Gather all lines in the entries that include the word "GetHeikinAshi".

---------- Source data ----------

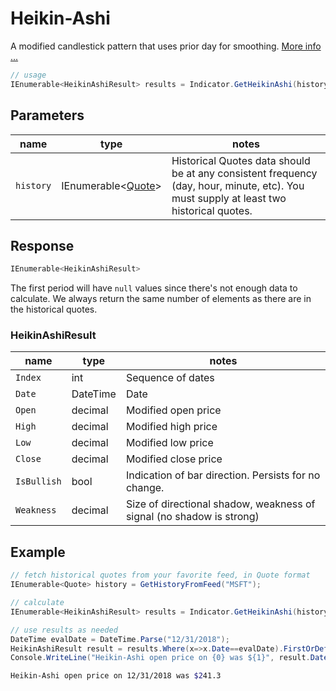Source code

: ﻿# Heikin-Ashi

A modified candlestick pattern that uses prior day for smoothing.  [More info ...](https://school.stockcharts.com/doku.php?id=chart_analysis:heikin_ashi)

```csharp
// usage
IEnumerable<HeikinAshiResult> results = Indicator.GetHeikinAshi(history);  
```

## Parameters

| name | type | notes
| -- |-- |--
| `history` | IEnumerable\<[Quote](/GUIDE.md#quote)\> | Historical Quotes data should be at any consistent frequency (day, hour, minute, etc).  You must supply at least two historical quotes.

## Response

```csharp
IEnumerable<HeikinAshiResult>
```

The first period will have `null` values since there's not enough data to calculate.  We always return the same number of elements as there are in the historical quotes.

### HeikinAshiResult

| name | type | notes
| -- |-- |--
| `Index` | int | Sequence of dates
| `Date` | DateTime | Date
| `Open` | decimal | Modified open price
| `High` | decimal | Modified high price
| `Low` | decimal | Modified low price
| `Close` | decimal | Modified close price
| `IsBullish` | bool | Indication of bar direction.  Persists for no change.
| `Weakness` | decimal | Size of directional shadow, weakness of signal (no shadow is strong)

## Example

```csharp
// fetch historical quotes from your favorite feed, in Quote format
IEnumerable<Quote> history = GetHistoryFromFeed("MSFT");

// calculate
IEnumerable<HeikinAshiResult> results = Indicator.GetHeikinAshi(history);

// use results as needed
DateTime evalDate = DateTime.Parse("12/31/2018");
HeikinAshiResult result = results.Where(x=>x.Date==evalDate).FirstOrDefault();
Console.WriteLine("Heikin-Ashi open price on {0} was ${1}", result.Date, result.Open);
```

```bash
Heikin-Ashi open price on 12/31/2018 was $241.3
```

----------

▶ **Answer to this task**:
IEnumerable<HeikinAshiResult> results = Indicator.GetHeikinAshi(history);  
IEnumerable<HeikinAshiResult> results = Indicator.GetHeikinAshi(history);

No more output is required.